The invention in question related to electronic gaming machines comprising hardware and software owned by Aristocrat Technologies Australia Pty Ltd. The initial rejection by the APO resulted in a series of appeals that went as high as Australia’s highest precedent Court, the High Court, as briefly outlined below:
- November 2022:[1] One of the seven judges scheduled to hear the appeal in the High Court was not present due to illness. As a result, a split decision (3 positive and 3 negative) was handed down. The split decision meant the appealed decision maintained, and an independent claim was found not to concern patentable subject matter. The case was hence referred back to the lower courts to consider the patentability of remaining claims.
- September 2025 (“Aristocrat ‘25”):[2] The second-highest court in Australia, the Court of Appeal found that (i) the positive finding of the High Court was correct, and (ii) the remaining claims were for patentable subject matter. The APO requested leave to appeal the Aristocrat ‘25 decision at the High Court.
- February 2026:[3] The High Court found that “there [was] insufficient reason to doubt the correctness of the decision” of Aristocrat ‘25, and leave was refused. As such, the Aristocrat ‘25 decision stands.
One of the key findings in Aristocrat ’25 was, as found by the High Court earlier, that the characterisation of the invention should reflect “the integers of the claim viewed as a whole, encompassing the combination of both the inventive and the non-inventive elements” (Aristocrat ’25, [127], emphasis added).
Additionally, the Court provided an outline of the correct test for the patentability of CIIs in Aristocrat ’25 at [131]:
“In our respectful view, it is too rigid and narrow an approach to say that the implementation of an idea in a computer, using conventional computer technology for its well-known and well-understood functions, cannot constitute a “manner of manufacture”. We respectfully agree with the view expressed in the allowing reasons (at [122]) that a better way of expressing the point in such cases is to ask whether, properly characterised, the subject matter that is alleged to be patentable is: (i) an abstract idea which is manipulated on a computer; or (ii) an abstract idea which is implemented on a computer to produce an artificial state of affairs and a useful result.” (Emphasis added)
The phrase “artificial state of affairs” in the context of a useful effect reflects the case of NRDC,[4] a landmark decision of the High Court in 1959, which was considered to provide a flexible and adaptive test. The combination of the flexible, adaptable precedent and consideration of the invention as a whole (rather than characterisation based on novel features) is generally considered positive in the patentability of CIIs in Australia.
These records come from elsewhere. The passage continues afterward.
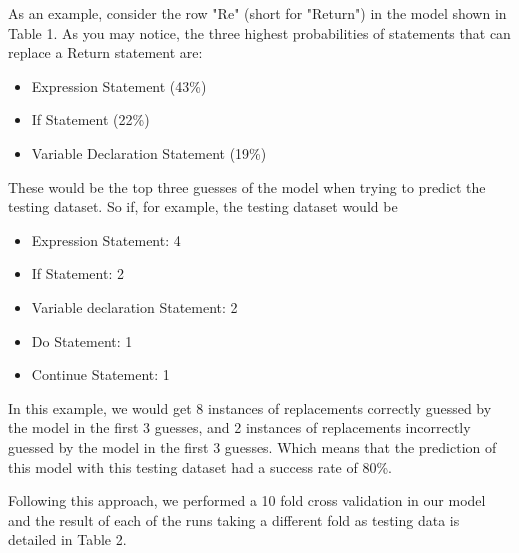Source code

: \documentclass{sig-alternate-05-2015}
\begin{document}
As an example, consider the row "Re" (short for "Return") in the model shown in Table 1. As you may notice, the three highest probabilities of statements that can replace a Return statement are:
\begin{itemize}
  \item Expression Statement (43\%)
  \item If Statement (22\%)
  \item Variable Declaration Statement (19\%)
\end{itemize}
These would be the top three guesses of the model when trying to predict the testing dataset.
So if, for example, the testing dataset would be
\begin{itemize}
  \color{ForestGreen}  
  \item Expression Statement: 4
  \item If Statement: 2
  \item Variable declaration Statement: 2
    \color{red}  
  \item Do Statement: 1
  \item Continue Statement: 1
\end{itemize}

In this example, we would get 8 instances of replacements correctly guessed by the model in the first 3 guesses, and 2 instances of replacements incorrectly guessed by the model in the first 3 guesses. Which means that the prediction of this model with this testing dataset had a success rate of 80\%.

Following this approach, we performed a 10 fold cross validation in our model and the result of each of the runs taking a different fold as testing data is detailed in Table 2.


\begin{table*}
	\centering
		\caption{10 Fold cross validation of the probabilistic model}\label{tab:likeliness}
\end{table*}
\end{document}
Following the High Court’s refusal to grant leave to appeal, the APO prepared a new framework for use in the examination of CIIs in Australia. The new framework comprises two steps:
Step 1 relates to characterisation of the physical features of the claimed invention to determine if additional features need to be considered. A general guideline is as follows:
- Software only invention: Step 2 required.
- Physical features are standard features of a known computer, including processor: Step 2 required.
- Physical features describe a new physical product or system and the claim defines a new combination having the required interaction between integers: Step 2 NOT required, invention is patentable subject matter.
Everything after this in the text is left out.